The demo for Devolver Digital's Trek to Yomi makes it clear that the team behind the game are not only in love with legendary Japanese director Akira Kurosawa: they've also spent a considerable amount of time studying his filmography. Seven Samurai, Yojimbo, Rashomon, and the rest of Kurosawa's samurai films. Every monochrome area is a feast for the eyes, places where flashes of lightning flood the sky with intense bloom and foreground scenery is skillfully used to convey a sense of cave-bound claustrophobia, or focus your attention on a particular part of the screen. Wherever you look you'll find faux film grain and digital dirt. These effects and techniques bring texture and life to the hand-crafted beauty before your eyes in a way raw graphical power can’t ever truly match.
Unfortunately something else became obvious as I played through this side-on sword fighting adventure: recreating that unmistakable style in Epic's Unreal Engine doesn't automatically bestow Trek to Yomi with any of the films' depth or meaning.

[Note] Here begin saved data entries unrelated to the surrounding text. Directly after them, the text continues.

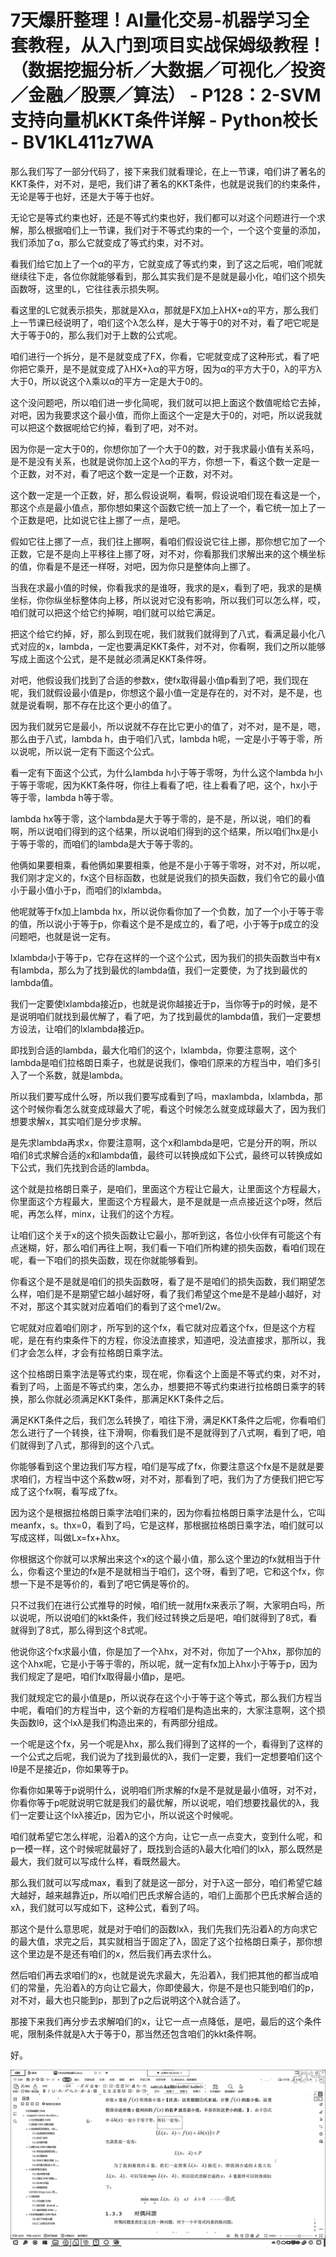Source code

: # 7天爆肝整理！AI量化交易-机器学习全套教程，从入门到项目实战保姆级教程！（数据挖掘分析／大数据／可视化／投资／金融／股票／算法） - P128：2-SVM支持向量机KKT条件详解 - Python校长 - BV1KL411z7WA

那么我们写了一部分代码了，接下来我们就看理论，在上一节课，咱们讲了著名的KKT条件，对不对，是吧，我们讲了著名的KKT条件，也就是说我们的约束条件，无论是等于也好，还是大于等于也好。

无论它是等式约束也好，还是不等式约束也好，我们都可以对这个问题进行一个求解，那么根据咱们上一节课，我们对于不等式约束的一个，一个这个变量的添加，我们添加了α，那么它就变成了等式约束，对不对。

看我们给它加上了一个α的平方，它就变成了等式约束，到了这之后呢，咱们呢就继续往下走，各位你就能够看到，那么其实我们是不是就是最小化，咱们这个损失函数呀，这里的L，它往往表示损失啊。

看这里的L它就表示损失，那就是Xλα，那就是FX加上λHX+α的平方，那么我们上一节课已经说明了，咱们这个λ怎么样，是大于等于0的对不对，看了吧它呢是大于等于0的，那么我们对于上数的公式呢。

咱们进行一个拆分，是不是就变成了FX，你看，它呢就变成了这种形式，看了吧你把它乘开，是不是就变成了λHX+λα的平方呀，因为α的平方大于0，λ的平方λ大于0，所以说这个λ乘以α的平方一定是大于0的。

这个没问题吧，所以咱们进一步化简呢，我们就可以把上面这个数值呢给它去掉，对吧，因为我要求这个最小值，而你上面这个一定是大于0的，对吧，所以说我就可以把这个数据呢给它约掉，看到了吧，对不对。

因为你是一定大于0的，你想你加了一个大于0的数，对于我求最小值有关系吗，是不是没有关系，也就是说你加上这个λα的平方，你想一下，看这个数一定是一个正数，对不对，看了吧这个数一定是一个正数，对不对。

这个数一定是一个正数，好，那么假设说啊，看啊，假设说咱们现在看这是一个，那这个点是最小值点，那你想如果这个函数它统一加上了一个，看它统一加上了一个正数是吧，比如说它往上挪了一点，是吧。

假如它往上挪了一点，我们往上挪啊，看咱们假设说它往上挪，那你想它加了一个正数，它是不是向上平移往上挪了呀，对不对，你看那我们求解出来的这个横坐标的值，你看是不是还一样呀，对吧，因为你只是整体向上挪了。

当我在求最小值的时候，你看我求的是谁呀，我求的是x，看到了吧，我求的是横坐标，你你纵坐标整体向上移，所以说对它没有影响，所以我们可以怎么样，哎，咱们就可以把这个给它约掉啊，咱们就可以给它满足。

把这个给它约掉，好，那么到现在呢，我们就我们就得到了八式，看满足最小化八式对应的x，lambda，一定也要满足KKT条件，对不对，你看啊，我们之所以能够写成上面这个公式，是不是就必须满足KKT条件呀。

对吧，他假设我们找到了合适的参数x，使fx取得最小值p看到了吧，我们现在呢，我们就假设最小值是p，你想这个最小值一定是存在的，对不对，是不是，也就是说看啊，那不存在比这个更小的值了。

因为我们就另它是最小，所以说就不存在比它更小的值了，对不对，是不是，嗯，那么由于八式，lambda h，由于咱们八式，lambda h呢，一定是小于等于零，所以说呢，所以说一定有下面这个公式。

看一定有下面这个公式，为什么lambda h小于等于零呀，为什么这个lambda h小于等于零呢，因为KKT条件呀，你往上看看了吧，往上看看了吧，这个，hx小于等于零，lambda h等于零。

lambda hx等于零，这个lambda是大于等于零的，是不是，所以说，咱们的看啊，所以说咱们得到的这个结果，所以说咱们得到的这个结果，所以咱们hx是小于等于零的，而咱们的lambda是大于等于零的。

他俩如果要相乘，看他俩如果要相乘，他是不是小于等于零呀，对不对，所以呢，我们刚才定义的，fx这个目标函数，也就是说我们的损失函数，我们令它的最小值小于最小值小于p，而咱们的lxlambda。

他呢就等于fx加上lambda hx，所以说你看你加了一个负数，加了一个小于等于零的值，所以说小于等于p，你看这个是不是成立的，看了吧，小于等于p成立的没问题吧，也就是说一定有。

lxlambda小于等于p，它存在这样的一个这个公式，因为我们的损失函数当中有x有lambda，那么为了找到最优的lambda值，我们一定要使，为了找到最优的lambda值。

我们一定要使lxlambda接近p，也就是说你越接近于p，当你等于p的时候，是不是说明咱们就找到最优解了，看了吧，为了找到最优的lambda值，我们一定要想方设法，让咱们的lxlambda接近p。

即找到合适的lambda，最大化咱们的这个，lxlambda，你要注意啊，这个lambda是咱们拉格朗日乘子，也就是说我们，像咱们原来的方程当中，咱们多引入了一个系数，就是lambda。

所以我们要写成什么呀，所以我们要写成看到了吗，maxlambda，lxlambda，那这个时候你看怎么就变成球最大了呢，看这个时候怎么就变成球最大了，因为我们想要求解x，其实咱们是分步求解。

是先求lambda再求x，你要注意啊，这个x和lambda是吧，它是分开的啊，所以咱们8式求解合适的x和lambda值，最终可以转换成如下公式，最终可以转换成如下公式，我们先找到合适的lambda。

这个就是拉格朗日乘子，是咱们，里面这个方程让它最大，让里面这个方程最大，你里面这个方程最大，里面这个方程最大，是不是就是一点点接近这个p呀，然后呢，再怎么样，minx，让我们的这个方程。

让咱们这个关于x的这个损失函数让它最小，那听到这，各位小伙伴有可能这个有点迷糊，好，那么咱们再往上啊，我们看一下咱们所构建的损失函数，看咱们现在呢，看一下咱们的损失函数，现在你就能够看到。

你看这个是不是就是咱们的损失函数呀，看了是不是咱们的损失函数，我们期望怎么样，咱们是不是期望它越小越好呀，看了我们希望这个me是不是越小越好，对不对，那这个其实就对应着咱们的看到了这个me1/2w。

它呢就对应着咱们刚才，所写到的这个fx，看它就对应着这个fx，但是这个方程呢，是在有约束条件下的方程，你没法直接求，知道吧，没法直接求，那所以，我们才会怎么样，才会有拉格朗日乘字法。

这个拉格朗日乘字法是等式约束，现在呢，你看这个上面是不等式约束，对不对，看到了吗，上面是不等式约束，怎么办，想要把不等式约束进行拉格朗日乘字的转换，那么你就必须满足KKT条件，那满足KKT条件之后。

满足KKT条件之后，我们怎么转换了，咱往下滑，满足KKT条件之后呢，你看咱们怎么进行了一个转换，往下滑啊，你看我们是不是就得到了八式啊，看到了吧，咱们就得到了八式，那得到的这个八式。

你能够看到这个里边我们写方程，咱们是写成了fx，你要注意这个fx是不是就是要求咱们，方程当中这个系数w呀，对不对，那看到了吧，我们为了方便我们把它写成了这个fx啊，看写成了fx。

因为这个是根据拉格朗日乘字法咱们来的，因为你看拉格朗日乘字法是什么，它叫meanfx，s。thx=0，看到了吗，它是这样，那根据拉格朗日乘字法，咱们就可以写成这样，叫做Lx=fx+λhx。

你根据这个你就可以求解出来这个x的这个最小值，那么这个里边的fx就相当于什么，你看这个里边的fx是不是就相当于咱们，这个呀，看到了吧，它和这个fx，你想一下是不是等价的，看到了吧它俩是等价的。

只不过我们在进行公式推导的时候，咱们统一就用fx来表示了啊，大家明白吗，所以说呢，所以说咱们的kkt条件，我们经过转换之后是吧，咱们就得到了8式，看就得到了8式，那么得到这个8式呢。

他说你这个fx求最小值，你是加了一个λhx，对不对，你加了一个λhx，那你加的这个λhx呢，它是小于等于零的，所以呢，就一定有fx加上λhx小于等于p，因为我们规定了是吧，咱们fx取得最小值p，是吧。

我们就规定它的最小值是p，所以说存在这个小于等于这个等式，那么我们方程当中呢，看咱们的方程当中，这个新的方程咱们是构造出来的，大家注意啊，这个损失函数lθ，这个lxλ是我们构造出来的，有两部分组成。

一个呢是这个fx，另一个呢是λhx，那么我们得到了这样的一个，看得到了这样的一个公式之后呢，我们说为了找到最优的λ，我们一定要，我们一定想要咱们这个lθ是不是接近p，你如果等于p。

你看你如果等于p说明什么，说明咱们所求解的fx是不是就是最小值呀，对不对，你看你等于p呢就说明它就是我们的最优解，所以说呢，咱们想要找最优的λ，我们一定要让这个lxλ接近p，因为它小，所以说这个时候呢。

咱们就希望它怎么样呢，沿着λ的这个方向，让它一点一点变大，变到什么呢，和p一模一样，这个时候呢就最好了，既找到合适的λ最大化咱们的lxλ，那么既然是最大，我们就可以写成什么样，看既然最大。

那么我们就可以写成max，看到了就是这一部分，对于λ这一部分，咱们希望它越大越好，越来越靠近p，所以咱们巴氏求解合适的，咱们上面那个巴氏求解合适的xλ，我们就可以写成如下，这种公式，看到了吗。

那这个是什么意思呢，就是对于咱们的函数lxλ，我们先我们先沿着λ的方向求它的最大值，求完之后，其实就相当于固定了λ，固定了这个拉格朗日乘子，那你想这个里边是不是还有咱们的x，然后我们再去求什么。

然后咱们再去求咱们的x，也就是说先求最大，先沿着λ，我们把其他的都当成咱们的常量，先沿着λ的方向让它最大，你即使最大，你是不是也只能到咱们的p，对不对，最大也只能到p，那到了p之后说明这个λ就合适了。

那接下来我们再分步去求解咱们的x，让它一点一点降低，是吧，最后的这个条件呢，限制条件就是λ大于等于0，那当然还包含咱们的kkt条件啊。

好。

![](img/01b847817abcb6ec9ad96bf1312eedab_1.png)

Trek to Yomi's demo tells yet another tale about an orphaned boy who grows into a tough-looking hero with a shiny sword, the only man in the entire village capable of fighting an endless supply of nigh-identical bandits without getting himself captured or killed. I don't mind that. What I do mind is that the creative well it's exclusively drawing from—and this even includes more recent Kurosawa homages like the Star Wars: Visions anime episode "The Duel"—tells tales of class wars, politics, and the abuse of power; of grinding poverty and the fleeting and fragile nature of existence. Trek to Yomi gazed upon those wonders of storytelling and said:
"Cool swords, bro."
There's nothing wrong with Cool Swords: I hope Dynasty Warriors' superheroic historical figures never stop fighting a thousand soldiers at once while electric guitars wail in the background. But Trek to Yomi never commits to being a katana-laden brawler that puts its influences to one side for the sake of some all-out sword fighting, nor does it have the courage to stick to its cinematic guns, where a drawn blade is the last resort of a desperate man.
Trek to Yomi ends up straddling an awkward middle ground, another instance of well-intentioned samurai cosplay. You get all the rain-protecting kasa, large torii, and strict-but-kind sensei just itching to die in a dramatic life-changing fashion you can handle, but thematically speaking there's not much else. Trek to Yomi idolises the fictionalised concept of samurai as brave and noble defenders of the people, then presents lead hero Hiroki—a man we are led to believe has dedicated his life to this creed—with at least two opportunities to cheaply kill groups of enemies with staged environmental hazards in the beta alone, bushido be damned.
Digging further into the combat only underlines how Trek to Yomi has successfully copied the style but not the substance of its influences, offering chain combos and health upgrades in place of the gut-wrenching mind games in the best film duels. No attempt has been made to convey the tension buzzing in the air preceding the all-or-nothing slices of samurai cinema. I don't feel like I can try to out-psych my opponents, or that a fight hinges on maintaining the perfect distance before a strike as the wind howls around me.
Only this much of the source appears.